According to Section 145(1) of the Companies Act, there needs to be at least one resident director in a company.

Section 145(1) of the Companies Act: Every company must have at least one director who is ordinarily resident in Singapore and, where the company only has one member, that sole director may also be the sole member of the company.

This is a statutory requirement. Foreign-owned companies may find this initially difficult to fulfil. The stakeholders are all out of Singapore but yet they need to have a local presence to fulfil this requirement. The foreign stakeholders may eventually successfully apply for a valid work pass to live and work in Singapore but for the time being, they will need someone to fulfil this statutory requirement. Therefore, they may decide to engage a local nominee director.

Another reason for someone to engage a local nominee director is if the company that he intends to set up is in conflict with his current employment. Therefore, till he leaves his current employment, he will not be able to act as the director of his company. An example of this would be an employee of an insurance brokerage wanting to set up his own insurance brokerage. His current terms of employment may prohibit him from setting up his own company that would compete with his principal. However, he needs to set up his own company to apply for certain licences and other company set-up-related matters like signing the lease agreement for the office. In such a case, he may opt to engage the services of a nominee director so that the company can be set up before he leaves his current employment.

So what is a Nominee Director?

A Nominee Director is an individual who is appointed by stakeholders of the company to represent another individual and/or to provide a local presence if the stakeholders are foreign.

A Nominee Director is NOT an executive.
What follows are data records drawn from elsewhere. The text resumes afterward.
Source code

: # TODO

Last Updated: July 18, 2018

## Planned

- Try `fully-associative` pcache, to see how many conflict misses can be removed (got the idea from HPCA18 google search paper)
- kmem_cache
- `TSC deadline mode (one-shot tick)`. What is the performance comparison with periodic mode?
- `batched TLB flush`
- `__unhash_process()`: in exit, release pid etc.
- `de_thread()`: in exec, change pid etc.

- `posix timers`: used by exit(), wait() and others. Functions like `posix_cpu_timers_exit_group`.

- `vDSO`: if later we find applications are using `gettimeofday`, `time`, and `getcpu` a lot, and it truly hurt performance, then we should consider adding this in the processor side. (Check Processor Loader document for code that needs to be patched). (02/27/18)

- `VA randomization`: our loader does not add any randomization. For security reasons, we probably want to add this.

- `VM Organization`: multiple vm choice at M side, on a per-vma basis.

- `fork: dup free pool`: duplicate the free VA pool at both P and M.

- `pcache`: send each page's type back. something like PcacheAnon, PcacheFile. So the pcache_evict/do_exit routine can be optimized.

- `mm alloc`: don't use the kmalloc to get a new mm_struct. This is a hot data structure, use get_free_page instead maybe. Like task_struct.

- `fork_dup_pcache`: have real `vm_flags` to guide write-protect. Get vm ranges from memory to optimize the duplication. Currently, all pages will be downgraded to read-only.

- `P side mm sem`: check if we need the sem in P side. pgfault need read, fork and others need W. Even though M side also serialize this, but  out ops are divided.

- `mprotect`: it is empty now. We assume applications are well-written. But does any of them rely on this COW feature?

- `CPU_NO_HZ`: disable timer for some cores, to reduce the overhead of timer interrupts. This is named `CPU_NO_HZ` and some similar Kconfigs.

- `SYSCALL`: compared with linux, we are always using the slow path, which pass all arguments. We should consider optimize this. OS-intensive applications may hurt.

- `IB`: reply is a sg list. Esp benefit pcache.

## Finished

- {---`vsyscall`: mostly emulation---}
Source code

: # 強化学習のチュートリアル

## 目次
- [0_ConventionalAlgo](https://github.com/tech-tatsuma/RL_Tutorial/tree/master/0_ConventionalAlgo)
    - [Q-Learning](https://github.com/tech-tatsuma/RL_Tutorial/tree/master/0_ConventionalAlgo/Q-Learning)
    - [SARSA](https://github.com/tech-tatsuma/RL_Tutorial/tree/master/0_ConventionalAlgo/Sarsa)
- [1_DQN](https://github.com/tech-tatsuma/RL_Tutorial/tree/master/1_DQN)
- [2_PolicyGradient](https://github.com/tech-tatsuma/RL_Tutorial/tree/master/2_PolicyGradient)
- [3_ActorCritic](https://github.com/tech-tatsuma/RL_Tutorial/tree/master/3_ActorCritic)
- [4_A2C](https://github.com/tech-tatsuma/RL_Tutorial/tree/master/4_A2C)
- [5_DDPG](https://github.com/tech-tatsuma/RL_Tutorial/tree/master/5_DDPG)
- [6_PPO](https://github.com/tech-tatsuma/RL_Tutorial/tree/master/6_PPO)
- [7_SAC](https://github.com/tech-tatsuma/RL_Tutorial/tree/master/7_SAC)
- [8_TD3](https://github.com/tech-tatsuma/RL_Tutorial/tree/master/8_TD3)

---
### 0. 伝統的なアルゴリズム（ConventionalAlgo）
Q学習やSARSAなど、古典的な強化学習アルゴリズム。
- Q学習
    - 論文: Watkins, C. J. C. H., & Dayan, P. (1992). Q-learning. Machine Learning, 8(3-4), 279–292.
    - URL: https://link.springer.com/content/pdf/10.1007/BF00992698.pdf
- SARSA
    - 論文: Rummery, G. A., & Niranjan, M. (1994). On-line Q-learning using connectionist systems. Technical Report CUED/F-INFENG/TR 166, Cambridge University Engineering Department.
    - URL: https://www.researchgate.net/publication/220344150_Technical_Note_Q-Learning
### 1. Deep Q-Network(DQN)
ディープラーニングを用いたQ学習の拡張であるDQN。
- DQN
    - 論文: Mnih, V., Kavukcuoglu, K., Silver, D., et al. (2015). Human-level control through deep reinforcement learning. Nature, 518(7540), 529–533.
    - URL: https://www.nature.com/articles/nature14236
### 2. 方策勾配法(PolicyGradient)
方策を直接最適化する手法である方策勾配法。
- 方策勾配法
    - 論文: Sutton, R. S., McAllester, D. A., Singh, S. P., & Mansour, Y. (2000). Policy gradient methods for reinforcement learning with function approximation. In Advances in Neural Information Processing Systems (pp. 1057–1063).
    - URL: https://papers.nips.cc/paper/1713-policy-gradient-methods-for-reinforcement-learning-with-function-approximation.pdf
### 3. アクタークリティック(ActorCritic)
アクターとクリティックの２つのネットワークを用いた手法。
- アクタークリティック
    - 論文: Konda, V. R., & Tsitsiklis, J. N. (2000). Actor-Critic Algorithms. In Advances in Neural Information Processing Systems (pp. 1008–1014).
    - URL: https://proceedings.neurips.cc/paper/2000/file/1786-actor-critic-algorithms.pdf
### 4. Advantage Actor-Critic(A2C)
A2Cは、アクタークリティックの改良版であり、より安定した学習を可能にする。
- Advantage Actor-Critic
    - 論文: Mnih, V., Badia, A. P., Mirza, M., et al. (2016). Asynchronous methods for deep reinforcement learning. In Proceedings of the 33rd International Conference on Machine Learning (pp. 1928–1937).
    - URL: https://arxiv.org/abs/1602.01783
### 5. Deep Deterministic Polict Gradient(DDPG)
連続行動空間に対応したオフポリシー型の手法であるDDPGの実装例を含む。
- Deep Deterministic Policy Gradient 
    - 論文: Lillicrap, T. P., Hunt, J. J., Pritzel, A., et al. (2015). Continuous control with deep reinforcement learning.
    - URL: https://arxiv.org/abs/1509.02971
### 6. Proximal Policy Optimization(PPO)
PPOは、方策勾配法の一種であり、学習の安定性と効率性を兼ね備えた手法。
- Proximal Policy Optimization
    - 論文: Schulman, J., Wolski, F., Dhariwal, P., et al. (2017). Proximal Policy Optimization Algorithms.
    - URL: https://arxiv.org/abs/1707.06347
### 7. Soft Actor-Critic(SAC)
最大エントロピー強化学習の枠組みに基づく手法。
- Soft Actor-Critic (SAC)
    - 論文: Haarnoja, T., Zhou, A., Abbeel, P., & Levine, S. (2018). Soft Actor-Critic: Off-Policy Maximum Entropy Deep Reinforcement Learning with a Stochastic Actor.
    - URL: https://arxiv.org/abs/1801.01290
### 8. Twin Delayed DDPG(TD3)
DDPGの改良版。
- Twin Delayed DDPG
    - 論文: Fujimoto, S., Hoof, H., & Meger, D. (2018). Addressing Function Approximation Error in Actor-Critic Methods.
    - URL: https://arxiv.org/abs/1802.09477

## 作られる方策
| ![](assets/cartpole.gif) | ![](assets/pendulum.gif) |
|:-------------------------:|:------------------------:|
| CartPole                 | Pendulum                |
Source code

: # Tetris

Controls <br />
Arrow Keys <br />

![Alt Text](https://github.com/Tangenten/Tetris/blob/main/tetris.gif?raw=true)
Therefore, this person, although he should know about the company’s affairs, should not be involved in the day to day running of the company. His role is merely to fulfil the statutory requirement. If this individual is involved in the day-to-day running of the company, then he cannot be deemed to be a Nominee Director.

How do you identify qualified individuals who may be appointed as Nominee Directors?

The company needs to work closely with the Nominee Director. Therefore, the primary consideration is that the Nominee Director should be someone who is easy to work with. He should be someone who is responsive to both the stakeholders as well as to regulators. Additional considerations when appointing a Nominee Director are that the Nominee Director should not be involved in any legal suit and should have good financial standing.

How to hire a Nominee Director?

You can engage corporate service providers like Raffles Corporate Services to assist you in appointing a Nominee Director. Once you have gotten an appropriate candidate, the next step would be to execute a Nominee Director Appointment Agreement. This agreement would spell out the terms and conditions of the appointment as well as state the limitations in terms of the powers that the Nominee Director can have. It should also state the period of appointment as well as a termination clause to end the appointment.

Once all this is settled, the company must comply with the statutory requirements as well as the Company Constitution in the manner of appointment. The registrar should be informed of the appointment and the relevant shareholder resolutions and updating of the company information should be done to formally include this individual as a director of the company. Under the business profile, there is no appointment for “nominee director”. There is only “director”.

How to maintain good relations with your Nominee Director?

While a Nominee Director is not an executive who is responsible for the day-to-day running of the company, the stakeholders of the company should still inform the Nominee Director of the major dealings of the company. The Nominee Director should also have access to company records like bank statements and the company’s accounts. Updating the Nominee Director of the major decisions of the company is also a good practice.

In most cases, the Nominee Director would request that a refundable security deposit be placed with the corporate service provider. If the company is involved in any lawsuit and the stakeholders of the company are unresponsive, the Nominee Director can draw on this deposit to engage legal representation for that particular lawsuit.